Have you ever thought about the relation between your actions and thoughts? Let’s think together: Our actions are an obtrusion of our thoughts. We do what we think is right and leave what seems incorrect, immoral, or unethical. The logic that went in the previous sentences is completely coherent by the axioms of common sense; thought before action. Turns out, that’s totally not how our thought processes work!
We are not beings of thought but rather creatures of action. Any action that we do, leaves a footstep in our mind. These footsteps are imprinted in our neural network. Any action against our self-held principles will brew a disquietude. The brain cannot handle dichotomies between our ideologies and our actions. Therefore, the brain literally changes our perception to be at ease with the disjunction. This is known as “Cognitive Dissonance”.
Benjamin Franklin, an American polymath and one of the Founding Fathers of the United States, was the first person, at least historically, to point out this counter-intuitive behavior of the human brain. He stated in his autobiography, mentioning an old rival whose friendship would prove valuable to him in the future:
“He that has once done you a kindness will be more ready to do you another, than he whom you yourself have obliged.”

The Benjamin-Franklin effect is a shining example of cognitive dissonance in play; the greater the gap between the act of performing the favor and the way a person feels toward the person they’re helping, the more likely that person is to experience the Benjamin Franklin effect (Effectiviology, 2020).
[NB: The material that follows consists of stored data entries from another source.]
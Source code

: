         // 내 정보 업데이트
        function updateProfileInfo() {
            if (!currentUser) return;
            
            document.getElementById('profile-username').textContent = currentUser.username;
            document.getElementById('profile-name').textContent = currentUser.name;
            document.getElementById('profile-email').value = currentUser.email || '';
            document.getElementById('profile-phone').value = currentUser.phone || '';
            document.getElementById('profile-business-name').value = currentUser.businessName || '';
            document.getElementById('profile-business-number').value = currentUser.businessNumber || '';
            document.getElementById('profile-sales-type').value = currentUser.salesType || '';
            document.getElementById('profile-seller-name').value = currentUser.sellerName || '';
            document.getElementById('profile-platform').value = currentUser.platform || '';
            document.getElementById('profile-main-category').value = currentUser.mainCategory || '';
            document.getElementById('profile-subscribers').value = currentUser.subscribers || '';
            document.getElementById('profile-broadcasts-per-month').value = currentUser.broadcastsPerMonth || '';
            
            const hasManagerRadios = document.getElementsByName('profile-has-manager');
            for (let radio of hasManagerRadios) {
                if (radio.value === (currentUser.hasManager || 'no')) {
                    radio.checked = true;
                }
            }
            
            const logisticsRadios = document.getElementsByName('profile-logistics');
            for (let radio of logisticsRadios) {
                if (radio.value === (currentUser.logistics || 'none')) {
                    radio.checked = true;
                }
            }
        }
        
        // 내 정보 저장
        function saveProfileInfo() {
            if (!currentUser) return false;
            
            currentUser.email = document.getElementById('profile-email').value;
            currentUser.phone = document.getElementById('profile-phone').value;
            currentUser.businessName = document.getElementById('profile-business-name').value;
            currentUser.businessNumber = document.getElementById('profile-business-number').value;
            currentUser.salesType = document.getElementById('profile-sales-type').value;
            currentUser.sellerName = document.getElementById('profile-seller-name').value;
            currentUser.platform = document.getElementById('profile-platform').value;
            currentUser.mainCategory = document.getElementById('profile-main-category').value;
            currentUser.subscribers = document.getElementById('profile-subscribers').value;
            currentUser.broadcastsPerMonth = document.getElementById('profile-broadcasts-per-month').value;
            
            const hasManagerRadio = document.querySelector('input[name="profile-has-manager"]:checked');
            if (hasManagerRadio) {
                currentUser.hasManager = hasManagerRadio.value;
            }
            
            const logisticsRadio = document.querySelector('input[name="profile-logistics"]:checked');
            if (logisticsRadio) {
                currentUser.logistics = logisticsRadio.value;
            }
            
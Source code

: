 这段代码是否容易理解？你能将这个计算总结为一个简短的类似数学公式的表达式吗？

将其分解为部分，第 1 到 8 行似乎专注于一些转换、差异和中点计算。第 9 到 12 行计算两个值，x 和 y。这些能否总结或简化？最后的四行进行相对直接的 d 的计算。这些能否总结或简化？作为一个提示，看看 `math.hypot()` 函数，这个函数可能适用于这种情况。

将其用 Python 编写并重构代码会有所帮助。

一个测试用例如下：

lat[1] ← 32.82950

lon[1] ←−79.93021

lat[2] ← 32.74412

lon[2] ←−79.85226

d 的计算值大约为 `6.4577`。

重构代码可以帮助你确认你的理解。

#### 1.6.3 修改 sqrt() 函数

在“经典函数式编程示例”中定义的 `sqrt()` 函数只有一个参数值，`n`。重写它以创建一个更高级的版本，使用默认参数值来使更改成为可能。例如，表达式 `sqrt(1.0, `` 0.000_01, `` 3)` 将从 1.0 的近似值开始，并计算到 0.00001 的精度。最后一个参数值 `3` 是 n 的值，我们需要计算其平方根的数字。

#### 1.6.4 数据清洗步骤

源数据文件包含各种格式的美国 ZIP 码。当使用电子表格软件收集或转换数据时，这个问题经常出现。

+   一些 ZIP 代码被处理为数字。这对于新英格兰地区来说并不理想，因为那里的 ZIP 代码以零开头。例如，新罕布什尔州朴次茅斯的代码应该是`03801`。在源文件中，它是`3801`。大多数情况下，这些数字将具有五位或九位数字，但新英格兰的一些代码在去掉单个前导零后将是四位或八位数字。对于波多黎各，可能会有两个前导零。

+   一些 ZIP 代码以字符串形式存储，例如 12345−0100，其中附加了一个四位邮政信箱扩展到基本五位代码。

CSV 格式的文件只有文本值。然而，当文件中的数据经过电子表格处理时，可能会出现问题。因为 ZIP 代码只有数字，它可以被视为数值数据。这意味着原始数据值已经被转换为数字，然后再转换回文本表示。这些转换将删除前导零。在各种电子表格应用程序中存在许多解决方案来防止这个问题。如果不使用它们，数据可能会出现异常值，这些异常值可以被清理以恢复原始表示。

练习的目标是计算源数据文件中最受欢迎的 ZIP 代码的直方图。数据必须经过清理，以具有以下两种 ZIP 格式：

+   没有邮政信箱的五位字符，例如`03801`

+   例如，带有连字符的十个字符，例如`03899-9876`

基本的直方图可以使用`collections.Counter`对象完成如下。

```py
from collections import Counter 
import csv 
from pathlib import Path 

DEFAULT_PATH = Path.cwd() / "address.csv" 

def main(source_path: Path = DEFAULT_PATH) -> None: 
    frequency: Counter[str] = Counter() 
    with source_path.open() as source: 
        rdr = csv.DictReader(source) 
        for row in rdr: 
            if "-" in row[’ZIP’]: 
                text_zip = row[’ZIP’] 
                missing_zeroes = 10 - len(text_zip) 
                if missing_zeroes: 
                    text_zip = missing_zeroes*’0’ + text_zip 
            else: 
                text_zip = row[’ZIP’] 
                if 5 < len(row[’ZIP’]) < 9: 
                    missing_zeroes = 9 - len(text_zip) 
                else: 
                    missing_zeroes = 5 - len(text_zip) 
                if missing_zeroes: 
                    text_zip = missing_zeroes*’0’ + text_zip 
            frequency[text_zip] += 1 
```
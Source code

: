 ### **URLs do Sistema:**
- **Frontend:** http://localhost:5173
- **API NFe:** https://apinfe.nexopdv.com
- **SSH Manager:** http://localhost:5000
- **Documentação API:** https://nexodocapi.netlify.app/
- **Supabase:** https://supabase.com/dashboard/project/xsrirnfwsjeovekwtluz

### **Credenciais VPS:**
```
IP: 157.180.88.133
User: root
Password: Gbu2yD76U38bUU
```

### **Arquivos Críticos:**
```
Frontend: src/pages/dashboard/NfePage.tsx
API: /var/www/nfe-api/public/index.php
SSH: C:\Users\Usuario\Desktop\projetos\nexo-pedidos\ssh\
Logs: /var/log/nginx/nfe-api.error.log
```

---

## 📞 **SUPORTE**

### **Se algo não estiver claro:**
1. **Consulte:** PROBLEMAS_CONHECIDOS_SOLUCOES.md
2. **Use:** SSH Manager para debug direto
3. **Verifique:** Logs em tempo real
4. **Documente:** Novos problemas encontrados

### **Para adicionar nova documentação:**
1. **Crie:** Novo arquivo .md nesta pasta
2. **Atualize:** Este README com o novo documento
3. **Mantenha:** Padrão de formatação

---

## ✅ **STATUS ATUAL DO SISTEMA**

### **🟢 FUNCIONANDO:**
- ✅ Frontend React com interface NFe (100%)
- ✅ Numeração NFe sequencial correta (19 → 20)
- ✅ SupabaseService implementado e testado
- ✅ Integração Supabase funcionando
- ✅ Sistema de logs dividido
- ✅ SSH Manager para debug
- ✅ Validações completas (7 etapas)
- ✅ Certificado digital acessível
I read about this concept not too long ago. But pondering over my actions led me to the recollection of how it affected me and people I knew, subconsciously. Whether it was me asking the chef at a local Burger Shop for extra sauce, or it was me being asked to help an elderly woman cross the road. The person who helped, in both cases, started to like the helped person more; the chef became my friend, and I developed sympathy for the old woman.
Therefore, it has led me to reasonably believe that the Ben-Franklin effect does work, even when both involved parties fail to notice it.
So, how do you win favors in a social setting?
The counter-intuitive genius of the Ben-Franklin effect can be applied in almost every social dealing. The sales industry can teach their employees how to use the effect to turn the tide of closing in their favor. For example, an employee can ask a potential client for a personal favor. This can be anything; ranging from doing a short survey to asking for a client’s perspective of the market and where it is headed. The client can feel empowered and develop a connection with the employee, thus, improving the chances of a successful closing.
In your immediate surroundings, if there’s a particular person who doesn’t like you very much, ask them for a small favor, such as asking them to lend you their book for a short time or to hold your bag while you tie your shoes. This will rewire their brain into thinking that since they did a favor for you, they must like you.
There are two caveats worth mentioning; the favor should be personal as impersonal favors tend to decrease the liking (Jecker, 1969), and asking someone for a big favor might end up with them refusing to do it. Resultantly, they might end up forming a negative opinion about you (Effectiviology, 2020).
The Reverse Benjamin Franklin Effect:
The reverse case also exists for Ben-Franklin Effect. Just as someone starts liking a person for whom they did a favor to, they can also start hating the people they hurt. We see this case in murderers, dehumanizing their victims as it puts them in psychological ease with the guilt. The same goes for soldiers in wartime atrocities; they start loathing the enemy to lessen the cognitive dissonance of killing.
Unfortunately, we, as humans, start resenting the very people we cause pain.